## Introduction

Often in probability we are interested in finding the probability that a possibly complicated event occurs. For the most part, we’ll spend our time in this class computing such probabilities by analytical (ie. by hand) techniques. However, there is a deep, equally interesting side of probability which is interested in numerical (ie. by computer) estimation of probabilities or related quantities, known generally as Monte Carlo simulation.

## Examples

### Rolling a die

Suppose we roll a fair die. Here is a simulation of one trial of this experiment:

trial <- sample(1:6, size = 1)
print(trial)
## [1] 3

Next, we can check whether our event (getting a sum of 6) occurred. We print 1 if it did and 0 otherwise:

if (trial == 6)
print(1) else
print(0)
## [1] 0

Finally, we can repeat or replicate the trial and check steps many times and take an average:

n <- 1e6   ### number of iterations
simlist <- numeric(n)

# Replicate
for (i in 1:n)
{
# Simulate
trial <- sample(1:6, size = 1)
# Check for success
success <- if (trial == 6) 1 else 0
simlist[i] <- success
}

### Estimated result
mean(simlist)
## [1] 0.166981

### Summing two dice

Suppose we’re interested in finding the probability of getting a sum of 6 after rolling a pair of dice.
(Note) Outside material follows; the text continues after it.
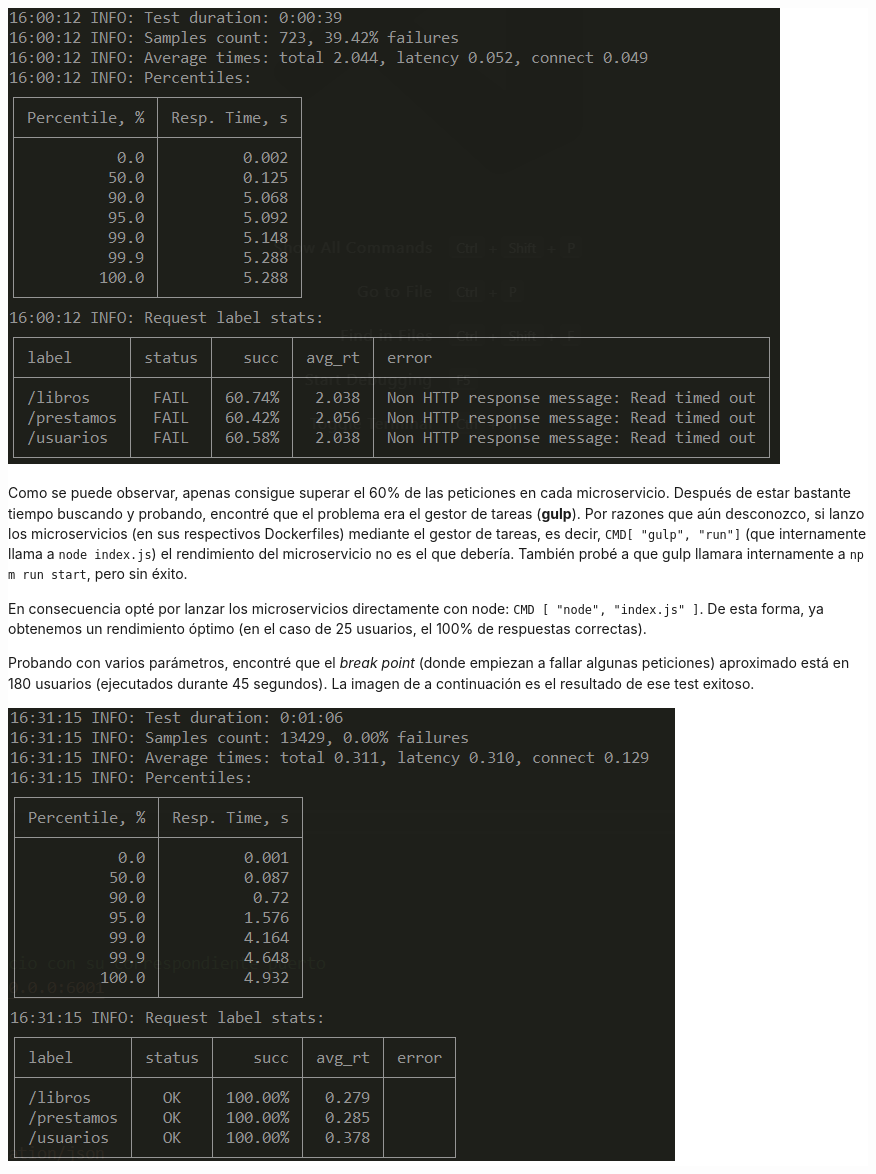 ![test1](../doc/docker-compose/test1.png)

Como se puede observar, apenas consigue superar el 60% de las peticiones en cada microservicio. Después de estar bastante tiempo buscando y probando, encontré que el problema era el gestor de tareas (**gulp**). Por razones que aún desconozco, si lanzo los microservicios (en sus respectivos Dockerfiles) mediante el gestor de tareas, es decir, `CMD[ "gulp", "run"]` (que internamente llama a `node index.js`) el rendimiento del microservicio no es el que debería. También probé a que gulp llamara internamente a `npm run start`, pero sin éxito.

En consecuencia opté por lanzar los microservicios directamente con node: `CMD [ "node", "index.js" ]`. De esta forma, ya obtenemos un rendimiento óptimo (en el caso de 25 usuarios, el 100% de respuestas correctas).

Probando con varios parámetros, encontré que el *break point* (donde empiezan a fallar algunas peticiones) aproximado está en 180 usuarios (ejecutados durante 45 segundos). La imagen de a continuación es el resultado de ese test exitoso.

![breakpoint](../doc/docker-compose/breakpoint.png)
Here is a simulation of one trial of the experiment:

trial <- sample(1:6, size = 2, replace = TRUE)
print(trial)
## [1] 2 5
sum(trial)
## [1] 7

Next, we can check whether our event (getting a sum of 6) occurred in this trial:

if (sum(trial) == 6)
print(1) else
print(0)
## [1] 0

Finally, we can repeat or replicate the trial and check steps many times and take an average:

n <- 1e4   ### number of iterations
simlist <- numeric(n)

# Replicate
for (i in 1:n)
{
# Simulate
trial <- sample(1:6, size = 2, replace = TRUE)
# Check for success
success <- if (sum(trial) == 6) 1 else 0
simlist[i] <- success
}

### Estimated result
mean(simlist)
## [1] 0.138
### Exact result
5/36
## [1] 0.1388889

## Summary

Here is a breakdown of the Monte Carlo simulation approach of numerically approximating $$P(A)$$ the probability that event $$A$$ occurs:

1. Simulate a trial of the experiment.
2. Check whether $$A$$ occurred in the trial.
3. Replicate the trial and check steps many times.

## Questions

For the following questions, use commands similar to those above to investigate the following random experiment: toss a fair coin 4 times.

1. Simulate one trial of the experiment.
2. Check whether the following event, which we’ll call $$A$$, occurred: a total of 2 heads came up in the 4 tosses.
3. Replicate the trial and check steps to estimate the probability of $$A$$.